> [The task]:
An exact copy of every record below is required, with the pictures left out.

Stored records
┄┄┄┄┄┄┄┄┄┄
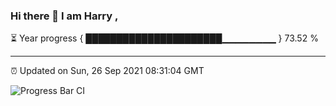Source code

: ### Hi there 👋 I am Harry , 

⏳ Year progress { ██████████████████████▁▁▁▁▁▁▁▁ } 73.52 %

---

⏰ Updated on Sun, 26 Sep 2021 08:31:04 GMT

![Progress Bar CI](https://github.com/duykhang68/duykhang68/workflows/Progress%20Bar%20CI/badge.svg)
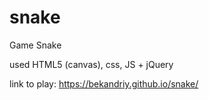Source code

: # snake
Game Snake

used HTML5 (canvas), css, JS + jQuery

link to play: https://bekandriy.github.io/snake/
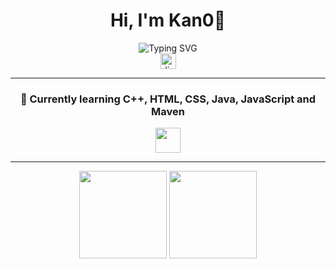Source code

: <h1 align="center">Hi, I'm Kan0👋</h1>

<div align="center">
  <img src="https://readme-typing-svg.demolab.com?font=Gravitas+One&size=35&pause=1000&color=6A1DF7&width=435&lines=Loving+Minecraft" alt="Typing SVG" /></a>
</div>


<div align="center">
  <a href="https://discord.com/users/261424546819604480" target="_blank">
    <img src="https://img.shields.io/static/v1?message=Discord&logo=discord&label=&color=7289DA&logoColor=white&labelColor=&style=for-the-badge" height="25" alt="discord logo"  />
  </a>
  <hr>
  <h3>🤔 Currently learning C++, HTML, CSS, Java, JavaScript and Maven</h3>
  <img src="https://skillicons.dev/icons?i=java,js,html,css,cpp,maven" height="40"/>
</div>

<hr>

<div align="center">
  <img height="140em" src="https://github-readme-stats.vercel.app/api?username=Kan0Ka&show_icons=true&theme=dark&include_all_commits=true&count_private=true"/>
  <img height="140em" src="https://github-readme-stats.vercel.app/api/top-langs?username=Kan0Ka&show_icons=true&theme=dark"
</div>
┄┄┄┄┄┄┄┄┄┄
> [Response area]:
Source code

: ### Hi there 👋 I am Harry , 

⏳ Year progress { ██████████████████████▁▁▁▁▁▁▁▁ } 73.52 %

---

⏰ Updated on Sun, 26 Sep 2021 08:31:04 GMT

![Progress Bar CI](https://github.com/duykhang68/duykhang68/workflows/Progress%20Bar%20CI/badge.svg)
Source code

: # snake
Game Snake

used HTML5 (canvas), css, JS + jQuery

link to play: https://bekandriy.github.io/snake/
Source code

: <h1 align="center">Hi, I'm Kan0👋</h1>

<div align="center">
  <img src="https://readme-typing-svg.demolab.com?font=Gravitas+One&size=35&pause=1000&color=6A1DF7&width=435&lines=Loving+Minecraft" alt="Typing SVG" /></a>
</div>


<div align="center">
  <a href="https://discord.com/users/261424546819604480" target="_blank">
    <img src="https://img.shields.io/static/v1?message=Discord&logo=discord&label=&color=7289DA&logoColor=white&labelColor=&style=for-the-badge" height="25" alt="discord logo"  />
  </a>
  <hr>
  <h3>🤔 Currently learning C++, HTML, CSS, Java, JavaScript and Maven</h3>
  <img src="https://skillicons.dev/icons?i=java,js,html,css,cpp,maven" height="40"/>
</div>

<hr>

<div align="center">
  <img height="140em" src="https://github-readme-stats.vercel.app/api?username=Kan0Ka&show_icons=true&theme=dark&include_all_commits=true&count_private=true"/>
  <img height="140em" src="https://github-readme-stats.vercel.app/api/top-langs?username=Kan0Ka&show_icons=true&theme=dark"
</div>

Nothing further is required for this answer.